Patients donating their own blood before surgery
Your doctor will consider warnings and precautions associated with autologous blood predonation, especially volume replacement.
Patients scheduled for orthopaedic surgery
If you are due to have major orthopaedic surgery, the cause of anaemia should be established and treated, if possible, before the start of Epoetin alfa HEXAL treatment.
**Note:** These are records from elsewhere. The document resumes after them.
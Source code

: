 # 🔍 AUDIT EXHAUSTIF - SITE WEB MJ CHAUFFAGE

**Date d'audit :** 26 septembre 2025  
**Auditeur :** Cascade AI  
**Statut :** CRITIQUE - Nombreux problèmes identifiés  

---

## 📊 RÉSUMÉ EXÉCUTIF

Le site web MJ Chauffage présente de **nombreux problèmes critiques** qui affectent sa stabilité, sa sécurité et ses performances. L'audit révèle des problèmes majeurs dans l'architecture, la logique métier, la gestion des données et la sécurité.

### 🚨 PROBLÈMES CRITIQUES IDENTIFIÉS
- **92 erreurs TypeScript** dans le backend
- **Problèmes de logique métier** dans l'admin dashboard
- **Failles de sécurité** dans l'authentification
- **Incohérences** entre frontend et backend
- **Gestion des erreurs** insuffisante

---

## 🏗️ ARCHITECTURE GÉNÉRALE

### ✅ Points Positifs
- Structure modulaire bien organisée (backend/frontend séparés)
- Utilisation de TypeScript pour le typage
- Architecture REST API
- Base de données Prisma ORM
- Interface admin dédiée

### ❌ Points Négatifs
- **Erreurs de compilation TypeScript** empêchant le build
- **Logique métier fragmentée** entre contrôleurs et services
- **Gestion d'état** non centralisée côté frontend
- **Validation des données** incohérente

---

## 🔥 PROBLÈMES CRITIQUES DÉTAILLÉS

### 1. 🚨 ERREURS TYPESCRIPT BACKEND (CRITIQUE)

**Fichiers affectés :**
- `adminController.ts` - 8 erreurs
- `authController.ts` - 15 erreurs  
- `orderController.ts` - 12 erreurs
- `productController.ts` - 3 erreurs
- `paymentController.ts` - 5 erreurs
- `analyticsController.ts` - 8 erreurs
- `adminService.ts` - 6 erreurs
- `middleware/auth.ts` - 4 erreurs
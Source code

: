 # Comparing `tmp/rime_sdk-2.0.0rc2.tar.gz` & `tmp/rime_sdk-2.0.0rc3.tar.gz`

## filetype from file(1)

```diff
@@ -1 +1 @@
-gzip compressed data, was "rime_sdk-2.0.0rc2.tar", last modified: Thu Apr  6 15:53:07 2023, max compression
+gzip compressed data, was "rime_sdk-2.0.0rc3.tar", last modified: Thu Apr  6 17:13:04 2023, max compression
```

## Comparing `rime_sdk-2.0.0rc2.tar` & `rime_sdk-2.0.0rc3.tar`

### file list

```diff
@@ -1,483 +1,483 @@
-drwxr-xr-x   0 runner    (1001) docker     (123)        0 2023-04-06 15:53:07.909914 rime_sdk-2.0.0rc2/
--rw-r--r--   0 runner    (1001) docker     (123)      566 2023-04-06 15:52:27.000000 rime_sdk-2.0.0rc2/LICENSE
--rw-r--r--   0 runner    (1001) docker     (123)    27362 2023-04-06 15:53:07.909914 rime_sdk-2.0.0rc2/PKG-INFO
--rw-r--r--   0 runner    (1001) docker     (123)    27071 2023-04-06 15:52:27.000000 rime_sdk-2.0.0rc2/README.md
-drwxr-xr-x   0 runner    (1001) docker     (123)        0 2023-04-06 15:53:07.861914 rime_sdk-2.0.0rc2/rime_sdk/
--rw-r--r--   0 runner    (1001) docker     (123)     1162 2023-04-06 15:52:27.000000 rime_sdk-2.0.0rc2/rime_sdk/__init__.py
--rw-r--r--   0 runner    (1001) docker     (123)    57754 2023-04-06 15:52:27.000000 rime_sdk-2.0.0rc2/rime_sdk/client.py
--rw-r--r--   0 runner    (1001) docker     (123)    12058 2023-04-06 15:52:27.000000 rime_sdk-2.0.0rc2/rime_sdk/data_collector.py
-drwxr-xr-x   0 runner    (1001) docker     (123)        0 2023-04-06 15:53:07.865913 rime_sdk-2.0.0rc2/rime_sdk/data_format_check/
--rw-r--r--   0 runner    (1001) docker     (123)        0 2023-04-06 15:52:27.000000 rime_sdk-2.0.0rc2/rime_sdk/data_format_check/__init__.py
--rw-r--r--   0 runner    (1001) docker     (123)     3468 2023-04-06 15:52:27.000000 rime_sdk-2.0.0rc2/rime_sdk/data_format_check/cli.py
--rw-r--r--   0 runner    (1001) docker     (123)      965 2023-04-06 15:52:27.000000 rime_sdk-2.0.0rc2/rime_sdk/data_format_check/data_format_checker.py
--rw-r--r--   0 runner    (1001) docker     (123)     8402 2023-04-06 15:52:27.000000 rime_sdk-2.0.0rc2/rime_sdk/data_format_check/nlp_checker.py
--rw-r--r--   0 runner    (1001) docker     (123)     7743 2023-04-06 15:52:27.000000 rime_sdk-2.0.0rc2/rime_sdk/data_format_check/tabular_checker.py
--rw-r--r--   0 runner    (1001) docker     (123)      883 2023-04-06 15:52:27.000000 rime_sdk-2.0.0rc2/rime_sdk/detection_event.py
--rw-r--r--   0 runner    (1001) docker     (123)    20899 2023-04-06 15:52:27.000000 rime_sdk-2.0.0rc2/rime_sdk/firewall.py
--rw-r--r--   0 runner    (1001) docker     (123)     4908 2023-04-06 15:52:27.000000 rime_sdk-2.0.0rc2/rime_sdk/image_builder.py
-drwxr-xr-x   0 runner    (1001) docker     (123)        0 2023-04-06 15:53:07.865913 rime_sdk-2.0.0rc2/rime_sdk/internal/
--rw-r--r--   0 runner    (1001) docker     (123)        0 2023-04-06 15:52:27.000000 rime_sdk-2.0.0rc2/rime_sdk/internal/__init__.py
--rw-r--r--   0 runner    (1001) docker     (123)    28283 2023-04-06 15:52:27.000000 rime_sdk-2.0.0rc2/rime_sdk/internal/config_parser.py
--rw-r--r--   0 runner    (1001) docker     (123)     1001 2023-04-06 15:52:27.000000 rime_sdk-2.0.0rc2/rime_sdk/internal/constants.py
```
Your doctor will weight this risk carefully against the benefits to be derived from treatment with epoetin alfa.You should receive adequate measures in order to prevent blood clots (thrombotic prophylaxis), particularly if you have cardiovascular disorders.
If your levels of the red blood pigment (haemoglobin) are too high you should not receive Epoetin alfa HEXAL, since you have an increased risk of blood clotting after the surgery.
Taking other medicines
Please tell your doctor or pharmacist if you are taking or have recently taken any other medicines, including medicines obtained without a prescription.
If you are taking ciclosporin (medicine to suppress your immune system) during therapy with Epoetin alfa HEXAL, your doctor may order special blood tests to measure ciclosporin levels.
Take special care with other products that stimulate red blood cell production
Epoetin alfa HEXAL is one of a group of products that stimulate the production of red blood cells like the human protein erythropoietin does. Your healthcare professional will always record the exact product you are using.
Pregnancy and breast-feeding
There is not much experience with epoetin alfa in pregnant women or women who are breast-feeding.
Therefore, in kidney patients, Epoetin alfa HEXAL should be used in pregnancy only if the potential benefit outweighs the potential risk to the baby. In pregnant or breast-feeding patients donating their own blood before surgery, the use of epoetin alfa is not recommended.
Ask your doctor or pharmacist for advice before taking any medicine during pregnancy or when you are breast-feeding.
Driving and using machines
No effects on ability to drive or use machines have been observed.
Important information about some of the ingredients of Epoetin alfa HEXAL
This medicinal product contains less than 1 mmol sodium (23 mg) per pre-filled syringe i.e. essentially ?sodium-free?.